JSON Meta Application Protocol (JMAP) for Quotas Linagora Vietnam

5 Dien Bien Phu Hanoi 10000 Vietnam rcordier@linagora.com https://linagora.vn

art jmap JMAP JSON email quotas This document specifies a data model for handling quotas on accounts with a server using the JSON Meta Application Protocol (JMAP).

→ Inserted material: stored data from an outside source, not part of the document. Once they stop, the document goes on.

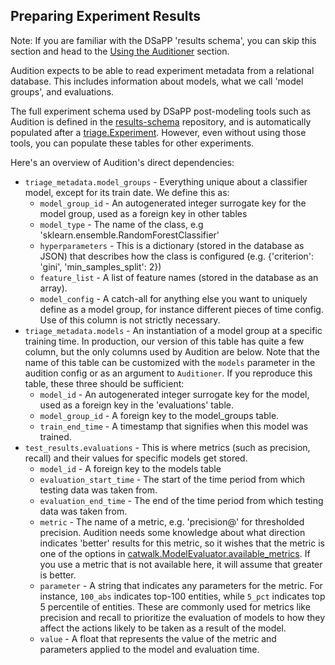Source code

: ## Preparing Experiment Results

Note: If you are familiar with the DSaPP 'results schema', you can skip this section and head to the [Using the Auditioner](#using) section.

Audition expects to be able to read experiment metadata from a relational database. This includes information about models, what we call 'model groups', and evaluations. 

The full experiment schema used by DSaPP post-modeling tools such as Audition is defined in the [results-schema](https://github.com/dssg/triage/tree/master/src/triage/component/results_schema) repository, and is automatically populated after a [triage.Experiment](github.com/dssg/triage). However, even without using those tools, you can populate these tables for other experiments. 

Here's an overview of Audition's direct dependencies:

* `triage_metadata.model_groups` - Everything unique about a classifier model, except for its train date. We define this as:
	* `model_group_id` - An autogenerated integer surrogate key for the model group, used as a foreign key in other tables
	* `model_type` - The name of the class, e.g 'sklearn.ensemble.RandomForestClassifier'
	* `hyperparameters` - This is a dictionary (stored in the database as JSON) that describes how the class is configured (e.g. {'criterion': 'gini', 'min_samples_split': 2})
	* `feature_list` - A list of feature names (stored in the database as an array).
	* `model_config` - A catch-all for anything else you want to uniquely define as a model group, for instance different pieces of time config. Use of this column is not strictly necessary.
* `triage_metadata.models` - An instantiation of a model group at a specific training time. In production, our version of this table has quite a few column, but the only columns used by Audition are below. Note that the name of this table can be customized with the `models` parameter in the audition config or as an argument to `Auditioner`. If you reproduce this table, these three should be sufficient:
	* `model_id` - An autogenerated integer surrogate key for the model, used as a foreign key in the 'evaluations' table.
	* `model_group_id` - A foreign key to the model_groups table.
	* `train_end_time` - A timestamp that signifies when this model was trained.
* `test_results.evaluations` - This is where metrics (such as precision, recall) and their values for specific models get stored.
	* `model_id` - A foreign key to the models table
	* `evaluation_start_time` - The start of the time period from which testing data was taken from.
	* `evaluation_end_time` - The end of the time period from which testing data was taken from.
	* `metric` - The name of a metric, e.g. 'precision@' for thresholded precision. Audition needs some knowledge about what direction indicates 'better' results for this metric, so it wishes that the metric is one of the options in [catwalk.ModelEvaluator.available_metrics](github.com/dssg/catwalk/blob/master/catwalk/evaluation.py#L43). If you use a metric that is not available here, it will assume that greater is better.
	* `parameter` - A string that indicates any parameters for the metric. For instance, `100_abs` indicates top-100 entities, while `5_pct` indicates top 5 percentile of entities. These are commonly used for metrics like precision and recall to prioritize the evaluation of models to how they affect the actions likely to be taken as a result of the model.
	* `value` - A float that represents the value of the metric and parameters applied to the model and evaluation time.

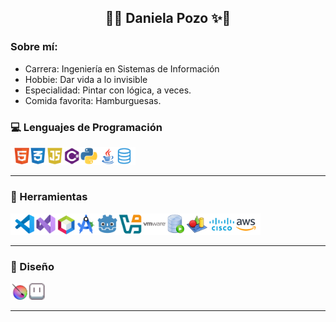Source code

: <h2 align="center">🌸✨ Daniela Pozo ✨🌸</h2>

### Sobre mí:
<p align="left">
<ul>
  <li>Carrera: Ingeniería en Sistemas de Información</li>
  <li>Hobbie: Dar vida a lo invisible</li>
  <li>Especialidad: Pintar con lógica, a veces.</li>
  <li>Comida favorita: Hamburguesas.</li>
</ul>


### 💻 Lenguajes de Programación
<p align="left">
<img src="./lenguajes.png" alt="Lenguajes" width="200"/>
</p>

---

### 🧰 Herramientas
<p align="left">
<img src="./herramientas.png" alt="Herramientas" width="400"/>
</p>

---

### 🎨 Diseño
<p align="left">
<img src="./diseno.png" alt="Diseño" width="55"/>
</p>

---

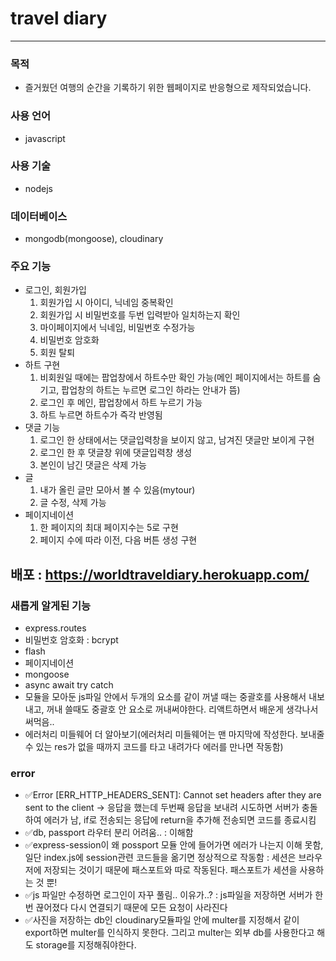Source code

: # travel diary

---

### 목적

- 즐거웠던 여행의 순간을 기록하기 위한 웹페이지로 반응형으로 제작되었습니다.

### 사용 언어

- javascript

### 사용 기술

- nodejs

### 데이터베이스

- mongodb(mongoose), cloudinary

### 주요 기능

- 로그인, 회원가입
  1. 회원가입 시 아이디, 닉네임 중복확인
  2. 회원가입 시 비밀번호를 두번 입력받아 일치하는지 확인
  3. 마이페이지에서 닉네임, 비밀번호 수정가능
  4. 비밀번호 암호화
  5. 회원 탈퇴
- 하트 구현
  1. 비회원일 때에는 팝업창에서 하트수만 확인 가능(메인 페이지에서는 하트를 숨기고, 팝업창의 하트는 누르면 로그인 하라는 안내가 뜸)
  2. 로그인 후 메인, 팝업창에서 하트 누르기 가능
  3. 하트 누르면 하트수가 즉각 반영됨
- 댓글 기능
  1. 로그인 한 상태에서는 댓글입력창을 보이지 않고, 남겨진 댓글만 보이게 구현
  2. 로그인 한 후 댓글창 위에 댓글입력창 생성
  3. 본인이 남긴 댓글은 삭제 가능
- 글
  1. 내가 올린 글만 모아서 볼 수 있음(mytour)
  2. 글 수정, 삭제 가능
- 페이지네이션
  1. 한 페이지의 최대 페이지수는 5로 구현
  2. 페이지 수에 따라 이전, 다음 버튼 생성 구현

## 배포 : https://worldtraveldiary.herokuapp.com/

### 새롭게 알게된 기능

- express.routes
- 비밀번호 암호화 : bcrypt
- flash
- 페이지네이션
- mongoose
- async await try catch
- 모듈을 모아둔 js파일 안에서 두개의 요소를 같이 꺼낼 때는 중괄호를 사용해서 내보내고, 꺼내 쓸때도 중괄호 안 요소로 꺼내써야한다. 리액트하면서 배운게 생각나서 써먹음..
- 에러처리 미들웨어 더 알아보기(에러처리 미들웨어는 맨 마지막에 작성한다. 보내줄 수 있는 res가 없을 때까지 코드를 타고 내려가다 에러를 만나면 작동함)

### error

- ✅Error [ERR_HTTP_HEADERS_SENT]: Cannot set headers after they are sent to the client -> 응답을 했는데 두번째 응답을 보내려 시도하면 서버가 충돌하여 에러가 남, if로 전송되는 응답에 return을 추가해 전송되면 코드를 종료시킴
- ✅db, passport 라우터 분리 어려움.. : 이해함
- ✅express-session이 왜 possport 모듈 안에 들어가면 에러가 나는지 이해 못함,일단 index.js에 session관련 코드들을 옮기면 정상적으로 작동함 : 세션은 브라우저에 저장되는 것이기 때문에 패스포트와 따로 작동된다. 패스포트가 세션을 사용하는 것 뿐!
- ✅js 파일만 수정하면 로그인이 자꾸 풀림.. 이유가..? : js파일을 저장하면 서버가 한번 끊어졌다 다시 연결되기 때문에 모든 요청이 사라진다
- ✅사진을 저장하는 db인 cloudinary모듈파일 안에 multer를 지정해서 같이 export하면 multer를 인식하지 못한다. 그리고 multer는 외부 db를 사용한다고 해도 storage를 지정해줘야한다.
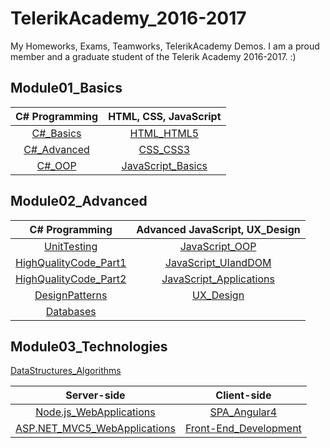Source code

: # TelerikAcademy_2016-2017
My Homeworks, Exams, Teamworks, TelerikAcademy Demos.
I am a proud member and a graduate student of the Telerik Academy 2016-2017. :)

## Module01_Basics
| C# Programming                         | HTML, CSS, JavaScript                  |
|:--------------------------------------:|:--------------------------------------:|
| [C#_Basics](Module01_Basics/01.C%23_Basics) | [HTML_HTML5](Module01_Basics/04.HTML)|
| [C#_Advanced](Module01_Basics/02.C%23_Advanced) | [CSS_CSS3](Module01_Basics/05.CSS)|
| [C#_OOP](Module01_Basics/03.C%23_OOP) | [JavaScript_Basics](Module01_Basics/06.JavaScript_Basics)|

## Module02_Advanced
| C# Programming                         | Advanced JavaScript, UX_Design         |
|:--------------------------------------:|:--------------------------------------:|
| [UnitTesting](Module02_Advanced/01.UnitTesting) | [JavaScript_OOP](Module02_Advanced/06.JavaScript_OOP) |
| [HighQualityCode_Part1](Module02_Advanced/02.HighQualityCode_Part1) | [JavaScript_UIandDOM](Module02_Advanced/07.JavaScript_UIandDOM) |
| [HighQualityCode_Part2](Module02_Advanced/03.HighQualityCode_Part2) | [JavaScript_Applications](Module02_Advanced/08.JavaScript_Applications) |
| [DesignPatterns](Module02_Advanced/04.DesignPatterns) | [UX_Design](Module02_Advanced/09.UX_Design) |
| [Databases](Module02_Advanced/05.Databases) |  |

## Module03_Technologies
[DataStructures_Algorithms](Module03_Technologies/01.DataStructures_Algorithms)

| Server-side                            | Client-side                            |
|:--------------------------------------:|:--------------------------------------:|
| [Node.js_WebApplications](Module03_Technologies/02.Node.js_WebApplications) | [SPA_Angular4](Module03_Technologies/03.SPA_Angular4) |
| [ASP.NET_MVC5_WebApplications](Module03_Technologies/04.ASP.NET_MVC5_WebApplications) | [Front-End_Development](Module03_Technologies/05.Front-End_Development) |
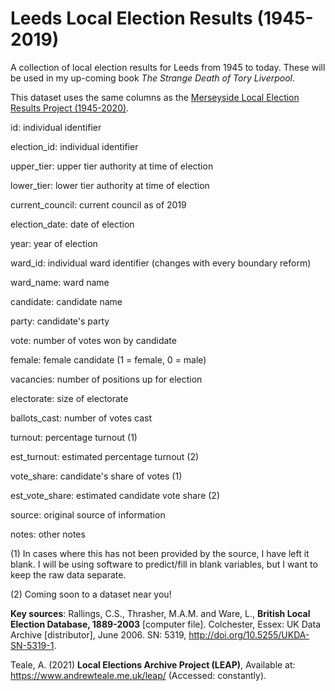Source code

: # Leeds Local Election Results (1945-2019)
A collection of local election results for Leeds from 1945 to today. These will be used in my up-coming book *The Strange Death of Tory Liverpool*.

This dataset uses the same columns as the [Merseyside Local Election Results Project (1945-2020)](https://github.com/davidjeffery/Merseyside-Local-Election-Results-1945-2020).

id: individual identifier

election_id: individual identifier

upper_tier: upper tier authority at time of election

lower_tier: lower tier authority at time of election

current_council: current council as of 2019

election_date: date of election

year: year of election

ward_id: individual ward identifier (changes with every boundary reform)

ward_name: ward name

candidate: candidate name

party: candidate's party

vote: number of votes won by candidate

female: female candidate (1 = female, 0 = male)

vacancies: number of positions up for election 

electorate: size of electorate

ballots_cast: number of votes cast

turnout: percentage turnout (1)

est_turnout: estimated percentage turnout (2)

vote_share: candidate's share of votes (1)

est_vote_share: estimated candidate vote share (2)

source: original source of information

notes: other notes

(1) In cases where this has not been provided by the source, I have left it blank. I will be using software to predict/fill in blank variables, but I want to keep the raw data separate.

(2) Coming soon to a dataset near you!

**Key sources**: 
Rallings, C.S., Thrasher, M.A.M. and Ware, L., **British Local Election Database, 1889-2003** [computer file]. Colchester, Essex: UK Data Archive [distributor], June 2006. SN: 5319, http://doi.org/10.5255/UKDA-SN-5319-1.

Teale, A. (2021) **Local Elections Archive Project (LEAP)**, Available at: https://www.andrewteale.me.uk/leap/ (Accessed: constantly).
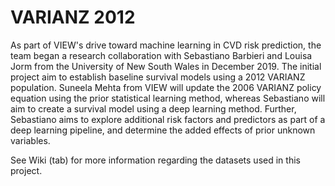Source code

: # VARIANZ 2012

As part of VIEW's drive toward machine learning in CVD risk prediction, the team began a research collaboration with Sebastiano Barbieri 
and Louisa Jorm from the University of New South Wales in December 2019. The initial project aim to establish baseline survival models 
using a 2012 VARIANZ population. Suneela Mehta from VIEW will update the 2006 VARIANZ policy equation using the prior statistical learning 
method, whereas Sebastiano will aim to create a survival model using a deep learning method. Further, Sebastiano aims to explore additional 
risk factors and predictors as part of a deep learning pipeline, and determine the added effects of prior unknown variables.

See Wiki (tab) for more information regarding the datasets used in this project.

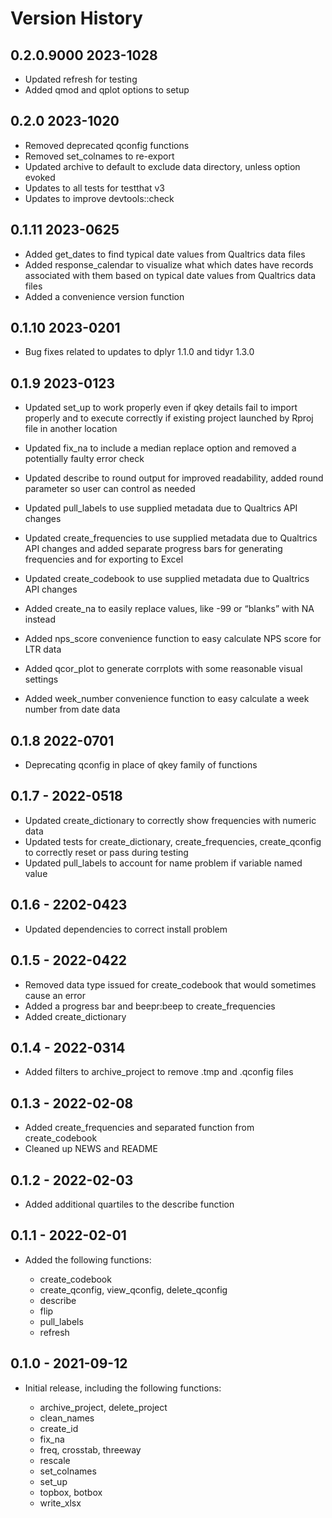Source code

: <!-- README.md is generated from README.Rmd. Please edit that file -->

# Version History

## 0.2.0.9000 2023-1028

-   Updated refresh for testing
-   Added qmod and qplot options to setup

## 0.2.0 2023-1020

-   Removed deprecated qconfig functions
-   Removed set_colnames to re-export
-   Updated archive to default to exclude data directory, unless option
    evoked
-   Updates to all tests for testthat v3
-   Updates to improve devtools::check

## 0.1.11 2023-0625

-   Added get_dates to find typical date values from Qualtrics data
    files
-   Added response_calendar to visualize what which dates have records
    associated with them based on typical date values from Qualtrics
    data files
-   Added a convenience version function

## 0.1.10 2023-0201

-   Bug fixes related to updates to dplyr 1.1.0 and tidyr 1.3.0

## 0.1.9 2023-0123

-   Updated set_up to work properly even if qkey details fail to import
    properly and to execute correctly if existing project launched by
    Rproj file in another location

-   Updated fix_na to include a median replace option and removed a
    potentially faulty error check

-   Updated describe to round output for improved readability, added
    round parameter so user can control as needed

-   Updated pull_labels to use supplied metadata due to Qualtrics API
    changes

-   Updated create_frequencies to use supplied metadata due to Qualtrics
    API changes and added separate progress bars for generating
    frequencies and for exporting to Excel

-   Updated create_codebook to use supplied metadata due to Qualtrics
    API changes

-   Added create_na to easily replace values, like -99 or “blanks” with
    NA instead

-   Added nps_score convenience function to easy calculate NPS score for
    LTR data

-   Added qcor_plot to generate corrplots with some reasonable visual
    settings

-   Added week_number convenience function to easy calculate a week
    number from date data

## 0.1.8 2022-0701

-   Deprecating qconfig in place of qkey family of functions

## 0.1.7 - 2022-0518

-   Updated create_dictionary to correctly show frequencies with numeric
    data
-   Updated tests for create_dictionary, create_frequencies,
    create_qconfig to correctly reset or pass during testing
-   Updated pull_labels to account for name problem if variable named
    value

## 0.1.6 - 2202-0423

-   Updated dependencies to correct install problem

## 0.1.5 - 2022-0422

-   Removed data type issued for create_codebook that would sometimes
    cause an error
-   Added a progress bar and beepr:beep to create_frequencies
-   Added create_dictionary

## 0.1.4 - 2022-0314

-   Added filters to archive_project to remove .tmp and .qconfig files

## 0.1.3 - 2022-02-08

-   Added create_frequencies and separated function from create_codebook
-   Cleaned up NEWS and README

## 0.1.2 - 2022-02-03

-   Added additional quartiles to the describe function

## 0.1.1 - 2022-02-01

-   Added the following functions:

    -   create_codebook
    -   create_qconfig, view_qconfig, delete_qconfig
    -   describe
    -   flip
    -   pull_labels
    -   refresh

## 0.1.0 - 2021-09-12

-   Initial release, including the following functions:

    -   archive_project, delete_project
    -   clean_names
    -   create_id
    -   fix_na
    -   freq, crosstab, threeway
    -   rescale
    -   set_colnames
    -   set_up
    -   topbox, botbox
    -   write_xlsx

Introduction The JSON Meta Application Protocol (JMAP) is a generic protocol for synchronizing data, such as mails, calendars, or contacts between a client and a server. It is optimized for mobile and web environments and aims to provide a consistent interface to different data types. This specification defines a data model for handling quotas over JMAP, allowing a user to obtain details about a certain quota. This specification does not address quota administration, which should be handled by other means.

Notational Conventions The key words "MUST", "MUST NOT", "REQUIRED", "SHALL", "SHALL NOT", "SHOULD", "SHOULD NOT", "RECOMMENDED", "NOT RECOMMENDED", "MAY", and "OPTIONAL" in this document are to be interpreted as described in BCP 14 when, and only when, they appear in all capitals, as shown here. Type signatures, examples, and property descriptions in this document follow the conventions established in . Data types defined in the core specification are also used in this document.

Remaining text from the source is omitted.